Safety data will be presented across all ten patient cohorts (n=40). ARO-HBV was generally well-tolerated with generally mild and self-limiting injection site adverse events being the most common reported event in chronic HBV patients, occurring in around 10% of injections. The other most commonly reported events included symptoms consistent with upper respiratory tract infection and headache.
These results represent the first clinical data presented on ARO-HBV, which leverages Arrowhead’s proprietary Targeted RNAi Molecules (TRiMTM) platform. The company intends to submit a late-breaking abstract with additional clinical data to the Liver Meeting®, the Annual Meeting of the American Association for the Study of Liver Disease (AASLD), being held in November 2018.
Bruce Given, M.D., Arrowhead’s chief operating officer and head of R&D, said, “These initial results from the first two multiple-ascending dose cohorts of the AROHBV1001 clinical study are encouraging and indicate that ARO-HBV is highly active. In addition, the drug appears to be generally well-tolerated, which is consistent with our experience to date with ARO-AAT, our TRiMTM enabled candidate for the treatment of Alpha-1 liver disease. We intend to submit late-breaking abstracts to the AASLD Liver Meeting for both ARO-HBV and ARO-AAT, and, if accepted, we look forward to presenting more complete data-sets, including additional dose levels and longer follow-up.”

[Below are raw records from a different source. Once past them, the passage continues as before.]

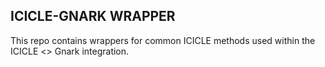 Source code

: ## ICICLE-GNARK WRAPPER 

This repo contains wrappers for common ICICLE methods used within the ICICLE <> Gnark integration.
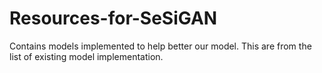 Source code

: # Resources-for-SeSiGAN

Contains models implemented to help better our model. This are from the list of existing model implementation.
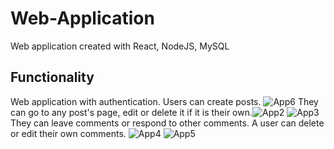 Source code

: # Web-Application
Web application created with React, NodeJS, MySQL
## Functionality
Web application with authentication. 
Users can create posts. 
![App6](https://user-images.githubusercontent.com/114444914/210990159-b1f20b3b-d648-4ac7-89ee-6314fbbdc56c.png)
They can go to any post's page, edit or delete it if it is their own.![App2](https://user-images.githubusercontent.com/114444914/210990451-fe0f6ae5-3248-4223-a6f4-1df6d5aa2bbb.png)
![App3](https://user-images.githubusercontent.com/114444914/210990470-fdb5d994-2a32-4d8c-b93a-c8b134f3894d.png)
They can leave comments or respond to other comments. A user can delete or edit their own comments. ![App4](https://user-images.githubusercontent.com/114444914/210991035-d2bfe74b-9d27-4b2e-980a-e27065dc6d98.png)
![App5](https://user-images.githubusercontent.com/114444914/210991053-93ec1c99-1976-49ee-bf9f-0e39f94668d6.png)

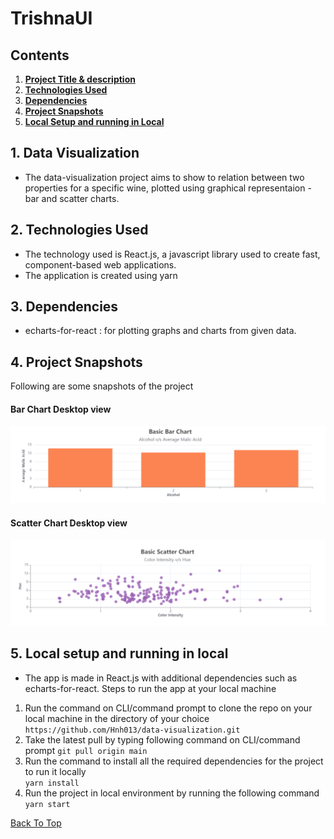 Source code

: # TrishnaUI<a name="top"></a>

## Contents

1. **[Project Title & description](#data-visualization)**
2. **[Technologies Used](#technologies-used)**
3. **[Dependencies](#dependencies)**
4. **[Project Snapshots](#project-snapshots)**
5. **[Local Setup and running in Local](#local-setup-and-running-in-local)**

## 1. Data Visualization<a name="data-visualization"></a>

- The data-visualization project aims to show to relation between two properties for a specific wine, plotted using graphical representaion - bar and scatter charts.

## 2. Technologies Used<a name="technologies-used"></a>

- The technology used is React.js, a javascript library used to create fast, component-based web applications.
- The application is created using yarn

## 3. Dependencies<a name="dependencies"></a>

- echarts-for-react : for plotting graphs and charts from given data.

## 4. Project Snapshots<a name="project-snapshots"></a>

Following are some snapshots of the project

#### Bar Chart Desktop view

![bar chart desktop](./public/images/bar_chart_desktop_view.png)

#### Scatter Chart Desktop view

![scatter chart desktop](./public/images/scatter_chart_desktop_view.png)

## 5. Local setup and running in local<a name="local-setup-and-running-in-local"></a>

- The app is made in React.js with additional dependencies such as echarts-for-react.
  Steps to run the app at your local machine

1. Run the command on CLI/command prompt to clone the repo on your local machine in the directory of your choice
   `https://github.com/Hnh013/data-visualization.git`
2. Take the latest pull by typing following command on CLI/command prompt
   `git pull origin main`
3. Run the command to install all the required dependencies for the project to run it locally  
   `yarn install`
4. Run the project in local environment by running the following command  
   `yarn start`

[Back To Top](#top)

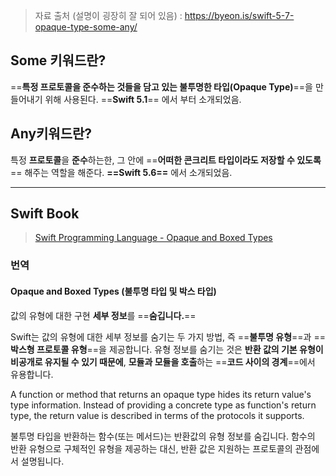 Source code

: 
> 자료 출처 (설명이 굉장히 잘 되어 있음) : https://byeon.is/swift-5-7-opaque-type-some-any/

## Some 키워드란?

==**특정 프로토콜을 준수하는 것들을 담고 있는 불투명한 타입(Opaque Type)**==을 만들어내기 위해 사용된다.
==**Swift 5.1**== 에서 부터 소개되었음.


## Any키워드란?

특정 **프로토콜**을 **준수**하는한, 그 안에 ==**어떠한 콘크리트 타입이라도 저장할 수 있도록**== 해주는 역할을 해준다.
**==Swift 5.6==** 에서 소개되었음.

---

## Swift Book
> [Swift Programming Language - Opaque and Boxed Types](https://docs.swift.org/swift-book/documentation/the-swift-programming-language/opaquetypes)

### 번역

#### Opaque and Boxed Types (불투명 타입 및 박스 타입)
값의 유형에 대한 구현 **세부 정보**를 ==**숨깁니다.**==

Swift는 값의 유형에 대한 세부 정보를 숨기는 두 가지 방법, 즉 ==**불투명 유형**==과 ==**박스형 프로토콜 유형**==을 제공합니다. 유형 정보를 숨기는 것은 **반환 값의 기본 유형이 비공개로 유지될 수 있기 때문에**, **모듈과 모듈을 호출**하는 ==**코드 사이의 경계**==에서 유용합니다.

A function or method that returns an opaque type hides its return value's type information. Instead of providing a concrete type as function's return type, the return value is described in terms of the protocols it supports.

불투명 타입을 반환하는 함수(또는 메서드)는 반환값의 유형 정보를 숨깁니다. 함수의 반환 유형으로 구체적인 유형을 제공하는 대신, 반환 값은 지원하는 프로토콜의 관점에서 설명됩니다. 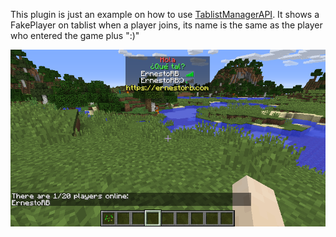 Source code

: This plugin is just an example on how to use [TablistManagerAPI](https://github.com/ErnestoRB/TablistManagerAPI). It shows a FakePlayer on tablist when a player joins, its name is the same as the player who entered the game plus ":)"

![Imagen de ejemplo](example.png)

Key new data to be presented at the 18th World Gastroenterologists Summit from the AROHBV1001 Phase 1/2 clinical study in patients with chronic HBV who received three monthly doses of ARO-HBV include the following:
Mean reduction of HBsAg was 2.0 log10 (99%) on day 85 in cohort 2b (100 mg) and 1.4 log10 (96%) on day 71 in cohort 3b (200 mg)
These may not represent nadir
Maximum reduction of HBsAg was 4.0 log10 (99.99%)
Minimum HBsAg reduction in all patients from cohorts 2b and 3b was 1.2 log10 (93%)
Activity was demonstrated in all patient types (HBeAg pos/neg, NUC naïve/treated)
ARO-HBV appeared to be generally well-tolerated
The keynote presentation, titled “Hepatitis B in focus: new biology, new targets and real hope for finite therapy,” will be delivered by Dr. Given on September 7 at 09:45 a.m. NZST. A copy of the presentation (see slides 21-23) can be accessed on the Events and Presentations page under the Investors section of the Arrowhead website.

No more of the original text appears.